Dawen mengatakan dia hanya menghabiskan 20 hari di tentara teroris paling terkenal di dunia sebelum dia ditangkap dua bulan lalu. Ia mengatakan ia tidak melihat adanya pembunuhan namun tidak memiliki ilusi mengenai kebiadaban ISIS.
“Saya menyadari bahwa ini bukan tentang Tuhan, apalagi setelah saya dipenjara,” katanya. “Saya menyadari ini bukan tentang Tuhan; ini tentang menyakiti orang. Orang-orang Kurdi juga baik, bahkan dengan situasi saya.”
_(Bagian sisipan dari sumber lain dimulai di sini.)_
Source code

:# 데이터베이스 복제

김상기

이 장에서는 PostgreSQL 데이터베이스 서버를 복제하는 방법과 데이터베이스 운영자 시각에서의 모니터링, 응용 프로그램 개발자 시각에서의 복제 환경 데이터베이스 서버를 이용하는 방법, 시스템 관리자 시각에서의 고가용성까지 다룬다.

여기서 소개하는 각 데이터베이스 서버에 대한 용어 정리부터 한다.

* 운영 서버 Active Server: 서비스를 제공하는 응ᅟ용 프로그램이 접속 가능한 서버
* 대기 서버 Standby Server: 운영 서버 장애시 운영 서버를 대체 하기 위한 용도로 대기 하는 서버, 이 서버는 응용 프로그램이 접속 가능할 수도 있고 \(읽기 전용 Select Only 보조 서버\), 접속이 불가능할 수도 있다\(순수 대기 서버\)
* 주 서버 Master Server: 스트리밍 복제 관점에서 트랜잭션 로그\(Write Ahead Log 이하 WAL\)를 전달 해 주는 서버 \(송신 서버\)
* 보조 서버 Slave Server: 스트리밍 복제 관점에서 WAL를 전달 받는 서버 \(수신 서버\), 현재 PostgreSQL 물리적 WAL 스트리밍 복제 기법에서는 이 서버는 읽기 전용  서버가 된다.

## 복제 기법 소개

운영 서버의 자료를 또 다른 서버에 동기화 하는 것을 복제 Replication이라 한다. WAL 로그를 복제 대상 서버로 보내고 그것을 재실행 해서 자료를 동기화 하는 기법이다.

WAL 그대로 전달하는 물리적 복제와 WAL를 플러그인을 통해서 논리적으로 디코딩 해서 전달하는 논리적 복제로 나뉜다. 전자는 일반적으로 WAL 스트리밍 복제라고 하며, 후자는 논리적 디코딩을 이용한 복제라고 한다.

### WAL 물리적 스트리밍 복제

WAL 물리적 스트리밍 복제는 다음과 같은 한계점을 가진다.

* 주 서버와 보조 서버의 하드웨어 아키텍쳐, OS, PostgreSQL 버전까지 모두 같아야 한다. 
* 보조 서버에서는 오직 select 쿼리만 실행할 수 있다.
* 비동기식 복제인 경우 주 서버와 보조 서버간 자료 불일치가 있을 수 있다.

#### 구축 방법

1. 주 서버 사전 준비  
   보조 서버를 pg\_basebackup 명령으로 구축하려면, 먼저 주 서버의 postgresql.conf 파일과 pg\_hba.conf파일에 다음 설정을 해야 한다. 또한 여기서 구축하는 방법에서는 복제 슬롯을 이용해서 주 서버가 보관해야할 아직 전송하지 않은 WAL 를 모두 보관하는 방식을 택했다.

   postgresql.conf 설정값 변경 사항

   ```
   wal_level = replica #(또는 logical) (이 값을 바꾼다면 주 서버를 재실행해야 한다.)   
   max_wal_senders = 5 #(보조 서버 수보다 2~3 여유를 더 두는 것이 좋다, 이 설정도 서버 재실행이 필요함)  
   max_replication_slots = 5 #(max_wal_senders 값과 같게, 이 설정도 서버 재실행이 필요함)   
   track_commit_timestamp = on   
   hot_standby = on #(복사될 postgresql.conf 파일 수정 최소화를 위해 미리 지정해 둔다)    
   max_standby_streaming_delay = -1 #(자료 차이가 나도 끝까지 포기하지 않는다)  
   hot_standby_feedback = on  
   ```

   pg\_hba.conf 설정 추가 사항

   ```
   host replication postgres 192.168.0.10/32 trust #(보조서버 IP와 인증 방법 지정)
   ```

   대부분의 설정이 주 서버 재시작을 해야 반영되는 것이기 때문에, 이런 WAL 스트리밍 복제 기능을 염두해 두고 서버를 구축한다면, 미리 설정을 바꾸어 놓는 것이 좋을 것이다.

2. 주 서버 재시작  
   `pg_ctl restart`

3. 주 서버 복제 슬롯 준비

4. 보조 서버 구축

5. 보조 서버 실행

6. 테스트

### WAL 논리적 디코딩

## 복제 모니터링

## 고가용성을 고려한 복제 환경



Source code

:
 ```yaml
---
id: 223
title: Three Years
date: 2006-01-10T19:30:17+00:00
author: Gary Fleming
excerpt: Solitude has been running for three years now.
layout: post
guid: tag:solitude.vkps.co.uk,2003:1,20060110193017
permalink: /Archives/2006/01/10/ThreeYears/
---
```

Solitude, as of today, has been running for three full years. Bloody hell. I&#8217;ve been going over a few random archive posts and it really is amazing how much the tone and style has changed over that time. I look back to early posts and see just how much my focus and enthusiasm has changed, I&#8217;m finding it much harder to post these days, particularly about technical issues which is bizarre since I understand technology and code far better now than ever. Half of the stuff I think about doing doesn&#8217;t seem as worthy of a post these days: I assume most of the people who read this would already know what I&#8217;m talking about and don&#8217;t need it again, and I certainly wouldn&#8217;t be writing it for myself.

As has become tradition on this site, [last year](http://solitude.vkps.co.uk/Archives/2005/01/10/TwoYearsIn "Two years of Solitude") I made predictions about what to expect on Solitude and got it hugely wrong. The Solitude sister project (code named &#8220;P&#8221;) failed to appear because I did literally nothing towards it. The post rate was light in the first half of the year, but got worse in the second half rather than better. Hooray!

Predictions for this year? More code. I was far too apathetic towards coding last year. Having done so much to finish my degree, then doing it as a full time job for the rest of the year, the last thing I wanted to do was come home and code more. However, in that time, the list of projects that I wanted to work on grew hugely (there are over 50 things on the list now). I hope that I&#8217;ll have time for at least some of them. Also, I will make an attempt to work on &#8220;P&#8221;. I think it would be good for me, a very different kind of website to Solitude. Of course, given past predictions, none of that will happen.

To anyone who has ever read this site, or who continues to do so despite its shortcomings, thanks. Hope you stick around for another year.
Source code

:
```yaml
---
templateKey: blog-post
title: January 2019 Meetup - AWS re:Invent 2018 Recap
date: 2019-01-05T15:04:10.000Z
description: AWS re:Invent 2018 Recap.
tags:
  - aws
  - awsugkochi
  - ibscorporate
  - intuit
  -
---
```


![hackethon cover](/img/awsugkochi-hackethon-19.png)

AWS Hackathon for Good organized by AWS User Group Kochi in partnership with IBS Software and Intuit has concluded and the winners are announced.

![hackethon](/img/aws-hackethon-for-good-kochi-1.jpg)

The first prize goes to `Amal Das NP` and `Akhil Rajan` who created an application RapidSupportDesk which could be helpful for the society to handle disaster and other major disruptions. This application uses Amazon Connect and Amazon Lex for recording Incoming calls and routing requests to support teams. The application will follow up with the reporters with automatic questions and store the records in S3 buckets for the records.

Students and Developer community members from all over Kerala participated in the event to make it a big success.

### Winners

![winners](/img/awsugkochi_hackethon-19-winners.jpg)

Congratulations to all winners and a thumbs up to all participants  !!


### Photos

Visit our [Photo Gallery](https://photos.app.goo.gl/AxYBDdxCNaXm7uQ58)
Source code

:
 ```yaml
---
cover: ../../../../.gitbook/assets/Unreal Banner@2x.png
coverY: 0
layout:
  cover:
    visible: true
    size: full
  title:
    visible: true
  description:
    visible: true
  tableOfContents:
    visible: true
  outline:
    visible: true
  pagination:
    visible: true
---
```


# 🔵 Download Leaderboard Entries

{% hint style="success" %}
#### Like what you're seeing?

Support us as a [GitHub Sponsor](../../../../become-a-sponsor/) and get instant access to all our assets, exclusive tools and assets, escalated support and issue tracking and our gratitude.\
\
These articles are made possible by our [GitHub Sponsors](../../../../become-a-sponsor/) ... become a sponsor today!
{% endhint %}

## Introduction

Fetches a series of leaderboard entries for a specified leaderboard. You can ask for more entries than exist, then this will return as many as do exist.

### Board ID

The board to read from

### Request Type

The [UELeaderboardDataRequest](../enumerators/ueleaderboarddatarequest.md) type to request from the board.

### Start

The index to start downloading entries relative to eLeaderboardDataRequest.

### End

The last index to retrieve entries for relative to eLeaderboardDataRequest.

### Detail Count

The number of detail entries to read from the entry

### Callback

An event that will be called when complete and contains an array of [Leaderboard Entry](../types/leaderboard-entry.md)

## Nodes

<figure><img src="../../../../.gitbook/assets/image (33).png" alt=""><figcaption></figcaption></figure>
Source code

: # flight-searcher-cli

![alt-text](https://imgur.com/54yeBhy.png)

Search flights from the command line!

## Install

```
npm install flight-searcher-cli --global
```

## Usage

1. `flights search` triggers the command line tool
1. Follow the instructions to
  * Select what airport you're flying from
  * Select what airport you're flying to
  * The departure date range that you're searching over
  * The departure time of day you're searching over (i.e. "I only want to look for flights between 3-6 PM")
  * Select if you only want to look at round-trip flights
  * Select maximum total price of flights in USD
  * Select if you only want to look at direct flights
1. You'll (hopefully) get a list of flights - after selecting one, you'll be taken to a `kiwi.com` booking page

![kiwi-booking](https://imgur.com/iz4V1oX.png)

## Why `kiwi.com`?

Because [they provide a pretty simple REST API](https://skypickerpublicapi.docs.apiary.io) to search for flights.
Daven mengatakan dia menyesal segera bergabung dengan grup tersebut. “Saya menelepon keluarga saya dan mereka tidak senang, itu memalukan… Saya merasa lemah karena mereka memaksa saya bertindak dan berpikir dengan cara tertentu,” katanya ketika ditanya apakah bergabung dengan organisasi teroris akan terasa kuat. “Saya meminta maaf bahkan ketika saya berada di sana.”
Dawen, yang menghadapi dakwaan terorisme, juga bersikeras bahwa dia belajar lebih banyak dari sesama tahanan tentang kekejaman lain yang dilakukan oleh ISIS, dan menyarankan para pejabat Kurdi “membuat program dan program anti-teror” untuk membantu orang lain mengetahui bahwa ini “bukanlah cara yang tepat. .”
Direktur keamanan fasilitas tersebut mengatakan sebagian besar pejuang ISIS tidak berpendidikan dan mudah melakukan jihad berdarah.
“Beberapa orang menyesali tindakan mereka, yang lain tidak,” katanya. “Pahami bahwa sebagian besar masih muda dan tidak memiliki informasi. Mereka mudah dipengaruhi. Mereka mendengarkan kisah surga kehidupan kedua, 72 perawan, sungai anggur, dan (tetap) awet muda selamanya. Hanya itu yang mereka tahu.”
Tidak seperti tahanan ISIS, yang banyak di antara mereka digiring ke padang pasir dan dieksekusi, atau mengenakan pakaian oranye dan dipaksa berlutut sebelum dipenggal, para pembelot dan tahanan tentara teror mengatakan mereka diperlakukan dengan baik oleh otoritas Kurdi. Kedua pria itu diinterogasi oleh FoxNews.com berpakaian santai, bercukur bersih, tampak kenyang dan tidak menunjukkan tanda-tanda cedera fisik atau pelecehan.
(gambar)
Kedua pria tersebut menegaskan bahwa mereka diperbolehkan melakukan kontak telepon dengan anggota keluarga, dan tampaknya mengetahui berita terkini yang melibatkan ISIS. Keduanya mengaku takut ditangkap ISIS jika dibebaskan.
Namun, petugas keamanan memperingatkan agar tidak mempercayai pernyataan penyesalan para tahanan. Kedua pria itu menceritakan FoxNews.com mereka ingin bergabung dengan Peshmerga, tentara Kurdi yang telah merebut kembali sebagian besar wilayah Irak dan Suriah yang direbut ISIS. Namun para pejabat Kurdi mengatakan tidak ada orang yang bisa dipercaya dan ISIS diketahui mengirim mata-mata ke Kurdistan.
Pejabat Kurdi secara pribadi memperkirakan tidak ada keraguan bahwa kedua pria tersebut, dan orang lain seperti mereka, akan kembali berperang untuk ISIS dalam beberapa hari jika mereka dibebaskan.
Merujuk pada kampanye berulang dan destruktif yang dilakukan mantan pemimpin Irak Saddam Hussein terhadap Kurdi, pejabat tersebut mencatat bahwa mereka memiliki pengalaman luas dalam menghadapi ancaman semacam itu.
“Kami sudah menangani kelompok teroris sejak awal, jadi ini bukan hal baru bagi kami. Kami mengkhususkan diri pada teroris.”